▶ _Problem_: Every line from the one holding "b_1 \\ b_2 \\ \vdots \\ b_n" through the one holding "0.184392 & 0.184470" in the data below must be returned exactly, both ends included, with pictures left out and nothing else added.

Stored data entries
★ ★ ★ ★ ★

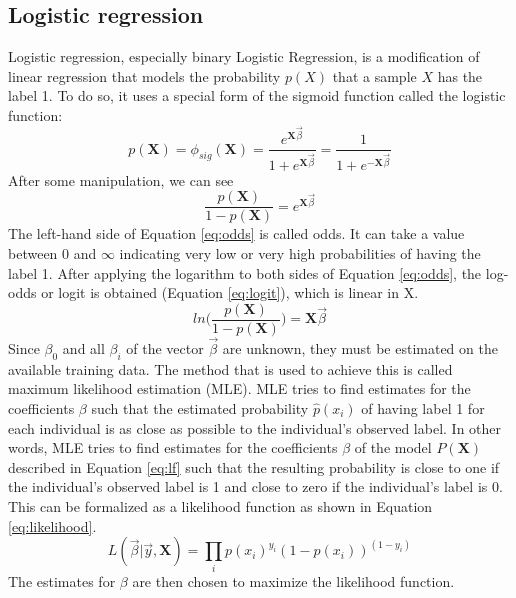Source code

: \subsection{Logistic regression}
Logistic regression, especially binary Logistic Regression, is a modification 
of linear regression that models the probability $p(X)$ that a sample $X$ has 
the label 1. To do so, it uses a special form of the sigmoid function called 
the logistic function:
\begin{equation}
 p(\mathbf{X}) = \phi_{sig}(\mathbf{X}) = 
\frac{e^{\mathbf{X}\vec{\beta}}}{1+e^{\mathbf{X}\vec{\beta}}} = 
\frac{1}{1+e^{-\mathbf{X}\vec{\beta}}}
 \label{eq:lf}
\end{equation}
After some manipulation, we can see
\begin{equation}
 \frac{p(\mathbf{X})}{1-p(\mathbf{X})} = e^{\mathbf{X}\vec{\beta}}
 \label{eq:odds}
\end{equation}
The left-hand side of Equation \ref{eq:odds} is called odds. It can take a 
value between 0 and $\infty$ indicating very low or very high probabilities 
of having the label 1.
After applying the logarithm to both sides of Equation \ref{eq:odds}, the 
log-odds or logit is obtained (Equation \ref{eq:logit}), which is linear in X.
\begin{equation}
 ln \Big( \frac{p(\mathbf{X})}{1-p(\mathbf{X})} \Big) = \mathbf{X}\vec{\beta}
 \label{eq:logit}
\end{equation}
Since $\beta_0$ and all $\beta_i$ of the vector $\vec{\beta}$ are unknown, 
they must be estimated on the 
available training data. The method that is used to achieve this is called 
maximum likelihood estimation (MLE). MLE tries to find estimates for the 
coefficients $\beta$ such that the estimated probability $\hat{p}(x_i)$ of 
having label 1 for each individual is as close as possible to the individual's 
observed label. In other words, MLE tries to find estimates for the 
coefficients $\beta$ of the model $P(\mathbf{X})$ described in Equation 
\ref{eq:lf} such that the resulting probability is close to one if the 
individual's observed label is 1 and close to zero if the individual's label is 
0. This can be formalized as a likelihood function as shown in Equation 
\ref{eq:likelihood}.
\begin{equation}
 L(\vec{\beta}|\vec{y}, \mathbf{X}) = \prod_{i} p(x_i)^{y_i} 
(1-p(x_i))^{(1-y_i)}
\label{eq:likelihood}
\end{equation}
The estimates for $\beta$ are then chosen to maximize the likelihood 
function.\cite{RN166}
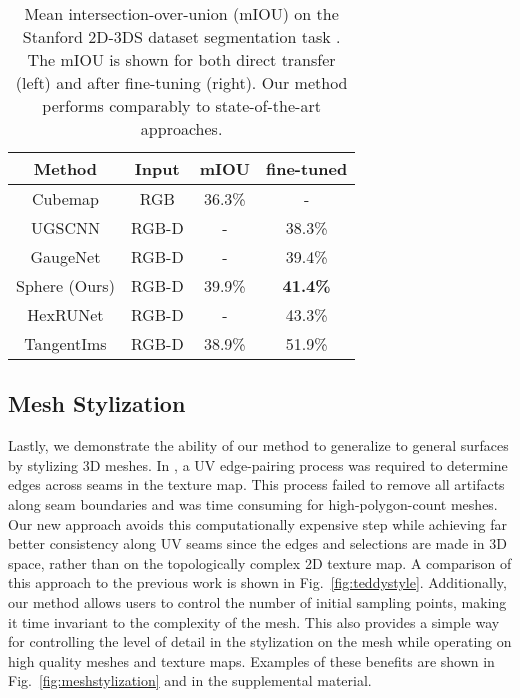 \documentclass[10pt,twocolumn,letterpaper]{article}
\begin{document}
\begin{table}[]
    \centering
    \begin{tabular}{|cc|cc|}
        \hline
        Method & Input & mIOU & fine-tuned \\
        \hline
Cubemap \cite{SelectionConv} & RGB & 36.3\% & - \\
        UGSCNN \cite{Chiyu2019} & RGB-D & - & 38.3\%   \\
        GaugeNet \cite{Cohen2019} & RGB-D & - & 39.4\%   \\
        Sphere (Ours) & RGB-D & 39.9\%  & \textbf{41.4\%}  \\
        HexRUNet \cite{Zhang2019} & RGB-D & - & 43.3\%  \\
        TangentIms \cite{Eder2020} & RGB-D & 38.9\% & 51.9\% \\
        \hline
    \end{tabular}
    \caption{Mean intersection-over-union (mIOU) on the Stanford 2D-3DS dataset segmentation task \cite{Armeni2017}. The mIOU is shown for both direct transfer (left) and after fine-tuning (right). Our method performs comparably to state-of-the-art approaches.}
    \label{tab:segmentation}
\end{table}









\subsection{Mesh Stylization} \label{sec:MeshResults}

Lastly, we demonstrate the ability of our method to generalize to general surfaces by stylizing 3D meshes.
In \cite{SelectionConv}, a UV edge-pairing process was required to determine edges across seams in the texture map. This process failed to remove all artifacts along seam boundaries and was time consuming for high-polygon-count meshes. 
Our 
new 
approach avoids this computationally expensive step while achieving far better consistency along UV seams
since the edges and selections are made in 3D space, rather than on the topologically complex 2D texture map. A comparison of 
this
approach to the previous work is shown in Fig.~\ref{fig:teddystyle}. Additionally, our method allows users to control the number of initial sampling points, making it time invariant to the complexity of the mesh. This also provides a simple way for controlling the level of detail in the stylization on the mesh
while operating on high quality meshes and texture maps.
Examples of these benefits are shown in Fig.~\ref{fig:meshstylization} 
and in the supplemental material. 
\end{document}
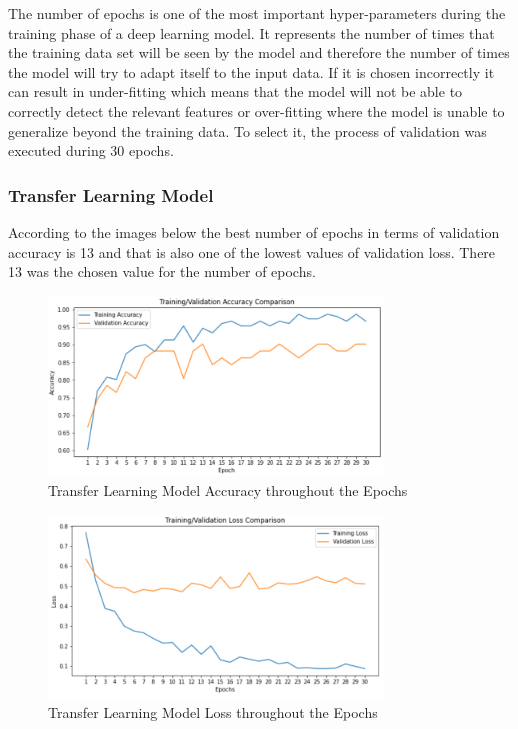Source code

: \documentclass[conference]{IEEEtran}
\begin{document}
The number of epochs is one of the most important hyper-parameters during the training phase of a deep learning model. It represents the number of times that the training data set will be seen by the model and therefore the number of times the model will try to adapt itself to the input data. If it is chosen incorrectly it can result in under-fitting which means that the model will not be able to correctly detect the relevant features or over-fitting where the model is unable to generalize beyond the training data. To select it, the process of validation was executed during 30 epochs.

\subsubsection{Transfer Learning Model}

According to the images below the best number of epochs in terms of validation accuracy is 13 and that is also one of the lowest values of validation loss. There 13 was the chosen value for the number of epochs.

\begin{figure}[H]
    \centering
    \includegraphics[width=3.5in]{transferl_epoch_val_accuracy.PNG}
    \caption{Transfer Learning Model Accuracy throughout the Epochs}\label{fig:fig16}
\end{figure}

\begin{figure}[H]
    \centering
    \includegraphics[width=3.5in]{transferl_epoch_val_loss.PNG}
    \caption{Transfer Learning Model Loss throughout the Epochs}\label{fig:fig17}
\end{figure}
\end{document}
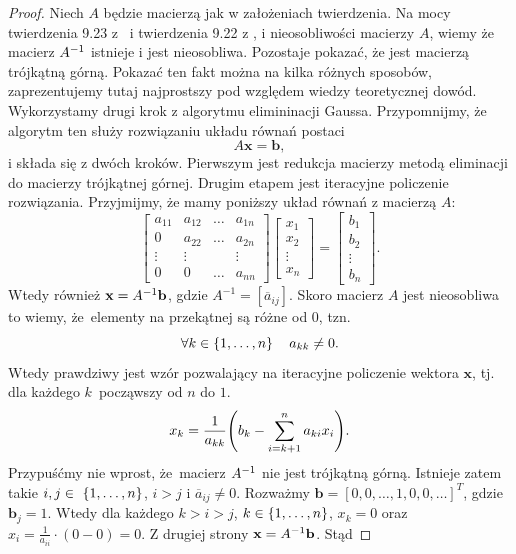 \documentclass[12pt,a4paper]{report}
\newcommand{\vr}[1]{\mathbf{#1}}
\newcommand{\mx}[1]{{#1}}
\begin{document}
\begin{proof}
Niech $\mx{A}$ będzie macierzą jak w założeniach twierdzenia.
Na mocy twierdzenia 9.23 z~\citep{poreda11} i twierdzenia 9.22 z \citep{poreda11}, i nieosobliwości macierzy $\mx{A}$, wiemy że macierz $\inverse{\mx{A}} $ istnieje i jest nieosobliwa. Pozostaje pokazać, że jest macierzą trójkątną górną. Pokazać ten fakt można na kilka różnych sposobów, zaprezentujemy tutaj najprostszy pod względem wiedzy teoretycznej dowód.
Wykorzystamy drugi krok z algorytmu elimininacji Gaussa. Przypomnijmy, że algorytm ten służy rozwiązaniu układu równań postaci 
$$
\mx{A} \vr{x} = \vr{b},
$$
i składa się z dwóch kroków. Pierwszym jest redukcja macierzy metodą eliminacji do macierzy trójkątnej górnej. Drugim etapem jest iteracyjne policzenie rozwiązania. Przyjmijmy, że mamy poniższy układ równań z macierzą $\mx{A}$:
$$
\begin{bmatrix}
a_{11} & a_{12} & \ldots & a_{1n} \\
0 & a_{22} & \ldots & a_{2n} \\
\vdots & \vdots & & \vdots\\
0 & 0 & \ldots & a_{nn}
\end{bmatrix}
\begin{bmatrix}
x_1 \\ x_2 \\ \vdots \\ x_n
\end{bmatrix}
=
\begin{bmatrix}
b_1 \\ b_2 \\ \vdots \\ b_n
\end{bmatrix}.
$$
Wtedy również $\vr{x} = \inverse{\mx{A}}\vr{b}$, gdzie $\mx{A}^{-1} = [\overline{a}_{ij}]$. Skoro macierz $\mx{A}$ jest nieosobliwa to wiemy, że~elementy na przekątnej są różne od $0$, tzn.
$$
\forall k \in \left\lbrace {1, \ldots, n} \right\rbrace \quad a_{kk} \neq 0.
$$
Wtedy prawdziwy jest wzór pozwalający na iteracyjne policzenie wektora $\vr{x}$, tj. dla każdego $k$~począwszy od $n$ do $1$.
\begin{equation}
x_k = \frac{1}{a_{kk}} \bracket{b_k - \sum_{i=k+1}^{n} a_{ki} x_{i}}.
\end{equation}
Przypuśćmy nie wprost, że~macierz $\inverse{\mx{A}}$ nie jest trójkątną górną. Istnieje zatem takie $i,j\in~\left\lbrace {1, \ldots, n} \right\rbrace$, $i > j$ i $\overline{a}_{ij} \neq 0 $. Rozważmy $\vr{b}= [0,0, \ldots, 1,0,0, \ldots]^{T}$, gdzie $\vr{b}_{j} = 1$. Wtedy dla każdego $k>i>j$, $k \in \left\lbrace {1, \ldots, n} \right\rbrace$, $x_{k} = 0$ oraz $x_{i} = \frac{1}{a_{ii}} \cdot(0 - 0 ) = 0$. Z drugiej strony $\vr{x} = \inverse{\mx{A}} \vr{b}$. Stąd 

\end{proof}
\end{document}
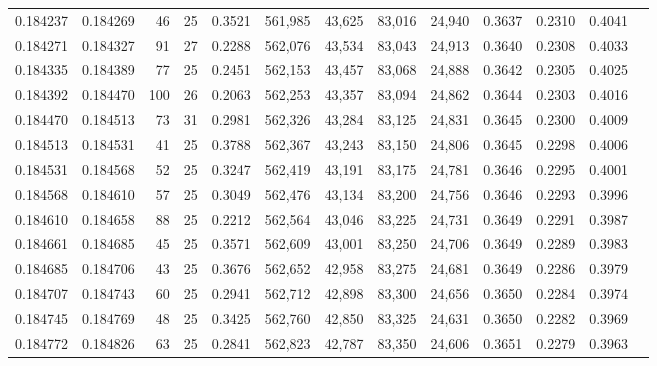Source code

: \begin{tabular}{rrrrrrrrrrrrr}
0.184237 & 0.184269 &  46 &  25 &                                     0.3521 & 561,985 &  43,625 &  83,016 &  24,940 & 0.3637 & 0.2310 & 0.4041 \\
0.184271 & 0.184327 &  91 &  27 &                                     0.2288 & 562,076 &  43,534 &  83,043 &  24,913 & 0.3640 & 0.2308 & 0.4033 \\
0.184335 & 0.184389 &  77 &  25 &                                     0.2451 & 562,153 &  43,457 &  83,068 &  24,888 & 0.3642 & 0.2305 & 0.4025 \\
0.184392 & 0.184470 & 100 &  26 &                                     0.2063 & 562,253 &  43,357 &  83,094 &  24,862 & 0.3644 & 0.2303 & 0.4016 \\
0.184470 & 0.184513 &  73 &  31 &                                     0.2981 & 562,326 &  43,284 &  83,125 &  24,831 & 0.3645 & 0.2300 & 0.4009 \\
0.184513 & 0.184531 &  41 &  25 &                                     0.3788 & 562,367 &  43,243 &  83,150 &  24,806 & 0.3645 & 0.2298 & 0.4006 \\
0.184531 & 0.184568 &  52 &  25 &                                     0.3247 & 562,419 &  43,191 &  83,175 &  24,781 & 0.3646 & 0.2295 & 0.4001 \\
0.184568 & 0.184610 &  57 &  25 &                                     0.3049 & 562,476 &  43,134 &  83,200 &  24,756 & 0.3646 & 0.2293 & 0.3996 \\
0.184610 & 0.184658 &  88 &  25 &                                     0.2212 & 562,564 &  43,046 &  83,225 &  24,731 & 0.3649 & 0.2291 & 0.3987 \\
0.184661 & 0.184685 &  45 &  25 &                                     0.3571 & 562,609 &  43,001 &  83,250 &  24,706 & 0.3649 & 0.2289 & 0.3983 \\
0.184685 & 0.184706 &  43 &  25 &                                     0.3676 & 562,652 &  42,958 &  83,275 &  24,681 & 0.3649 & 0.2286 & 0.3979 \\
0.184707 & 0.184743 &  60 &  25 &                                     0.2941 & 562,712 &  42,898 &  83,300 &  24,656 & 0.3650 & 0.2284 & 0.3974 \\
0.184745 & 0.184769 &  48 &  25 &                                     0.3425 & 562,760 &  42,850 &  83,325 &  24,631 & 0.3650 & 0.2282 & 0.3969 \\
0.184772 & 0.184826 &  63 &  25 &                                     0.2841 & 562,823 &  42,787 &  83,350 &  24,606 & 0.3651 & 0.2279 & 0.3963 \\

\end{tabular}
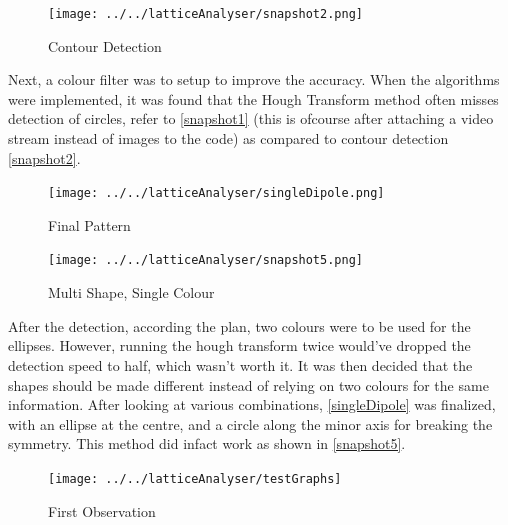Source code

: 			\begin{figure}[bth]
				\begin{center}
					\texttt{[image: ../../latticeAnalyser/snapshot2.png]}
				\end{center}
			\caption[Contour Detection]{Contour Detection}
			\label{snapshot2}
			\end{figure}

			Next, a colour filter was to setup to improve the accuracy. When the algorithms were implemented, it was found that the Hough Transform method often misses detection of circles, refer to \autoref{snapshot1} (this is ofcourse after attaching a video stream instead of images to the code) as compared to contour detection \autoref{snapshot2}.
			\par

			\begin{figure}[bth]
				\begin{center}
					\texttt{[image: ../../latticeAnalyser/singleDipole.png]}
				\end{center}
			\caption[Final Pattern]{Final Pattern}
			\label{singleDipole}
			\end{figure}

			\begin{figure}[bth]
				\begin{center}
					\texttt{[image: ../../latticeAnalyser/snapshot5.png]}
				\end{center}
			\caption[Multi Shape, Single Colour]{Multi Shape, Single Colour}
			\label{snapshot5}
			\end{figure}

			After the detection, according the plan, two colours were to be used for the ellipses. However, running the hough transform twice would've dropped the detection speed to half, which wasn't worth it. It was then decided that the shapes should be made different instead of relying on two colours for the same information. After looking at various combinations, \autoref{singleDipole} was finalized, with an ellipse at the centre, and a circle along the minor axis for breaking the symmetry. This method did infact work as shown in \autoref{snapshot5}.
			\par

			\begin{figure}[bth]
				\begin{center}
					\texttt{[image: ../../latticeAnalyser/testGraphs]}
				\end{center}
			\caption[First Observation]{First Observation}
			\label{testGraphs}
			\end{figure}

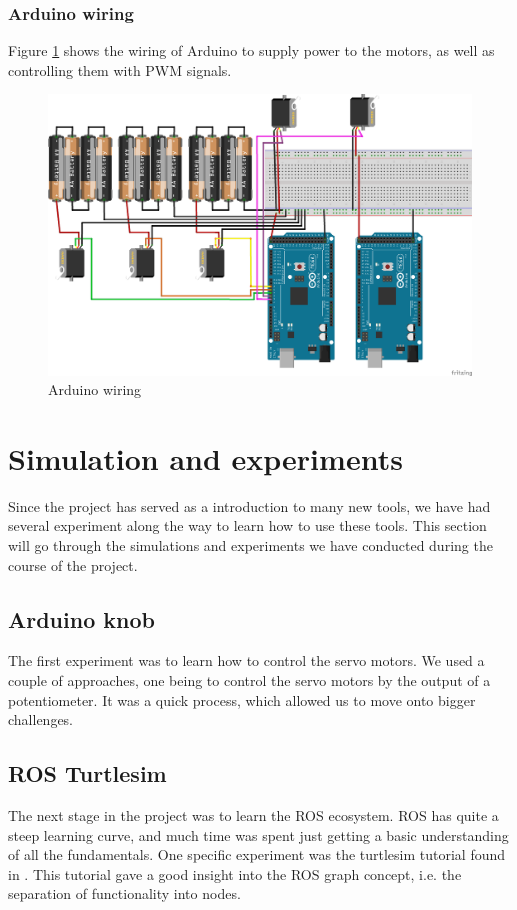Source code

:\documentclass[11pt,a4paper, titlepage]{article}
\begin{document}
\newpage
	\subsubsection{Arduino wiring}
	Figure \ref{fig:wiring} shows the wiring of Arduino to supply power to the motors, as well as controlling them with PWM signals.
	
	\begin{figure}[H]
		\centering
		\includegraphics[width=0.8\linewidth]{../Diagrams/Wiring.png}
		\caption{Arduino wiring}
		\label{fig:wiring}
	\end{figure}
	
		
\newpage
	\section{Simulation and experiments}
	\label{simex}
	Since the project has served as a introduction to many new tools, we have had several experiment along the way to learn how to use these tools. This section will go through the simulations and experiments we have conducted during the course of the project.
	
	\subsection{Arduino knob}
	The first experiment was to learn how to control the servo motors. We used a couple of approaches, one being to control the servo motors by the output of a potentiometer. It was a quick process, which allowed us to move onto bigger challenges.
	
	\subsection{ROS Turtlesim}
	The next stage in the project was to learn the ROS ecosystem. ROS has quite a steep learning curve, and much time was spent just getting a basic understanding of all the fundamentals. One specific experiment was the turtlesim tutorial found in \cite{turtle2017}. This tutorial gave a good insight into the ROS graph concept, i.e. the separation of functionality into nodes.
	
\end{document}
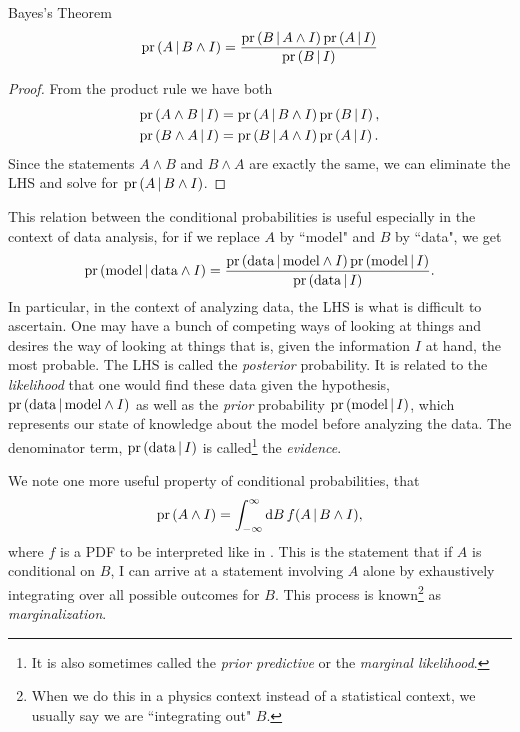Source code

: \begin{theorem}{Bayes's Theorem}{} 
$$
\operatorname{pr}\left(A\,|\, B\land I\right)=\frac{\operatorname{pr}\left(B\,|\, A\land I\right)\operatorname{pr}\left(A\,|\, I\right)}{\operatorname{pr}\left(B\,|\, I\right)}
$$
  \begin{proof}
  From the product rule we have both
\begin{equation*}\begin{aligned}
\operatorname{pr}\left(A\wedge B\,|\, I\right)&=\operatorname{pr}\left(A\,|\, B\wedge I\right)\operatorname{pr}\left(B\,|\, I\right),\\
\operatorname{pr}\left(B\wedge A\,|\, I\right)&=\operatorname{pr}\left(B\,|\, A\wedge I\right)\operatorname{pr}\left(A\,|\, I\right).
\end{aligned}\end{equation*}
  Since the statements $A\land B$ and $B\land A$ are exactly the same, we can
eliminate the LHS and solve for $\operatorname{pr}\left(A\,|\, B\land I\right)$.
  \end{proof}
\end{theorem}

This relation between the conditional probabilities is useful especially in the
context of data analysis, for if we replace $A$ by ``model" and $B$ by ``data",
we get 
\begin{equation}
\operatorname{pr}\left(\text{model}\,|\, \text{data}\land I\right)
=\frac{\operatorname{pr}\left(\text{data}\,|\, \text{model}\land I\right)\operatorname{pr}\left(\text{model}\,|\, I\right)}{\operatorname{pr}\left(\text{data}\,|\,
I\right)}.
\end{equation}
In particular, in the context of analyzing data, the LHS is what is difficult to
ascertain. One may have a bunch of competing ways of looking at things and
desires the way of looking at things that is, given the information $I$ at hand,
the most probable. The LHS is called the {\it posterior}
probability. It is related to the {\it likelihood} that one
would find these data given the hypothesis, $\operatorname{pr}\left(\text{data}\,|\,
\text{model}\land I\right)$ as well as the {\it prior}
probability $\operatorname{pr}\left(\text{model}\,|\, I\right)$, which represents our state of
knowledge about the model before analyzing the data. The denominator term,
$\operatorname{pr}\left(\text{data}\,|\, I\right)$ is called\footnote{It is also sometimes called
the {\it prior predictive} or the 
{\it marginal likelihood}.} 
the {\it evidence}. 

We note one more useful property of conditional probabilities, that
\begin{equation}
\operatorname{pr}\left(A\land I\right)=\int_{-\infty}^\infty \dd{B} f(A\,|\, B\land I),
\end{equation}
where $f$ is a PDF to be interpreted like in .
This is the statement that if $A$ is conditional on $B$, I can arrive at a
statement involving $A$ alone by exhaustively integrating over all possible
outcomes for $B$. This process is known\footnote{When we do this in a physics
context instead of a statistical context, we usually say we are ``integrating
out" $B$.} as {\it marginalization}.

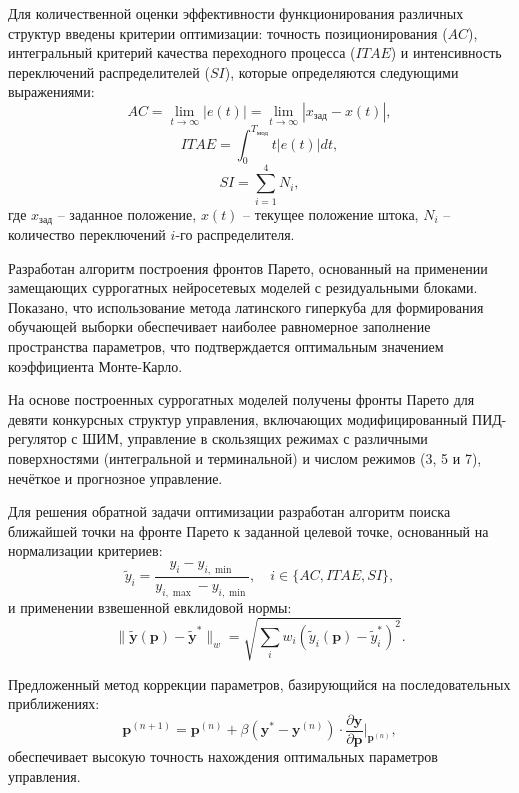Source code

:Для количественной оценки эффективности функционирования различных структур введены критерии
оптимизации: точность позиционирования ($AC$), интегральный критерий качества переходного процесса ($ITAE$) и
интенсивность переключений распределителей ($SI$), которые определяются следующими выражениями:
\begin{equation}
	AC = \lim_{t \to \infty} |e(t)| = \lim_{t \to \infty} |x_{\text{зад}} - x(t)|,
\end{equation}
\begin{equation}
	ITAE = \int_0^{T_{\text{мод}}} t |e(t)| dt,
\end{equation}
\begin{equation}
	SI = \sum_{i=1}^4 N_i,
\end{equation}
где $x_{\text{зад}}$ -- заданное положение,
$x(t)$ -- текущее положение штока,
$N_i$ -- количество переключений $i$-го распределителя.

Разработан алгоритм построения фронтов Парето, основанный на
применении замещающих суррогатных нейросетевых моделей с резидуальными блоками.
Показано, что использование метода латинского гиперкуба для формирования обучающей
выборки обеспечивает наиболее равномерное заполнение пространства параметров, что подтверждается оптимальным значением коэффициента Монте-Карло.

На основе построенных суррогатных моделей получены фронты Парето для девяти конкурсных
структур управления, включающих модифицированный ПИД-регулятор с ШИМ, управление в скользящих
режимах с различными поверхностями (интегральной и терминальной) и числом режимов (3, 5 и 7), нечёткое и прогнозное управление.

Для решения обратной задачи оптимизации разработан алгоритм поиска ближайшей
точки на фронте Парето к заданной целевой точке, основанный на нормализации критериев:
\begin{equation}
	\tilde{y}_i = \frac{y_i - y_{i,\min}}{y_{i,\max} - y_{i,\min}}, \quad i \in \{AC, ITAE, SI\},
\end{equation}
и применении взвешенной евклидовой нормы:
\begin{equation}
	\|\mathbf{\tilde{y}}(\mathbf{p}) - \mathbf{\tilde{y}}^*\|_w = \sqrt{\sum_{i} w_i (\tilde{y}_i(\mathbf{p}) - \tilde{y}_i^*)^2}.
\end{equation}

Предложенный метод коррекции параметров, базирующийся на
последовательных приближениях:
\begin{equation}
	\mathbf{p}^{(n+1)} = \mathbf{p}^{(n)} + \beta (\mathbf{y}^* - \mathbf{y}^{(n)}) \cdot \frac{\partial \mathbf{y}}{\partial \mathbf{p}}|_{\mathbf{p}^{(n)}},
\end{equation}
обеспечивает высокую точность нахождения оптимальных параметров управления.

★ ★ ★ ★ ★

▶ _Reply_:
b_1 \\ b_2 \\ \vdots \\ b_n
\end{bmatrix}.
$$
Wtedy również $\vr{x} = \inverse{\mx{A}}\vr{b}$, gdzie $\mx{A}^{-1} = [\overline{a}_{ij}]$. Skoro macierz $\mx{A}$ jest nieosobliwa to wiemy, że~elementy na przekątnej są różne od $0$, tzn.
$$
\forall k \in \left\lbrace {1, \ldots, n} \right\rbrace \quad a_{kk} \neq 0.
$$
Wtedy prawdziwy jest wzór pozwalający na iteracyjne policzenie wektora $\vr{x}$, tj. dla każdego $k$~począwszy od $n$ do $1$.
\begin{equation}
x_k = \frac{1}{a_{kk}} \bracket{b_k - \sum_{i=k+1}^{n} a_{ki} x_{i}}.
\end{equation}
Przypuśćmy nie wprost, że~macierz $\inverse{\mx{A}}$ nie jest trójkątną górną. Istnieje zatem takie $i,j\in~\left\lbrace {1, \ldots, n} \right\rbrace$, $i > j$ i $\overline{a}_{ij} \neq 0 $. Rozważmy $\vr{b}= [0,0, \ldots, 1,0,0, \ldots]^{T}$, gdzie $\vr{b}_{j} = 1$. Wtedy dla każdego $k>i>j$, $k \in \left\lbrace {1, \ldots, n} \right\rbrace$, $x_{k} = 0$ oraz $x_{i} = \frac{1}{a_{ii}} \cdot(0 - 0 ) = 0$. Z drugiej strony $\vr{x} = \inverse{\mx{A}} \vr{b}$. Stąd 

\end{proof}
\end{document}
Source code

: \begin{tabular}{rrrrrrrrrrrrr}
0.184237 & 0.184269 &  46 &  25 &                                     0.3521 & 561,985 &  43,625 &  83,016 &  24,940 & 0.3637 & 0.2310 & 0.4041 \\
0.184271 & 0.184327 &  91 &  27 &                                     0.2288 & 562,076 &  43,534 &  83,043 &  24,913 & 0.3640 & 0.2308 & 0.4033 \\
0.184335 & 0.184389 &  77 &  25 &                                     0.2451 & 562,153 &  43,457 &  83,068 &  24,888 & 0.3642 & 0.2305 & 0.4025 \\
0.184392 & 0.184470 & 100 &  26 &                                     0.2063 & 562,253 &  43,357 &  83,094 &  24,862 & 0.3644 & 0.2303 & 0.4016 \\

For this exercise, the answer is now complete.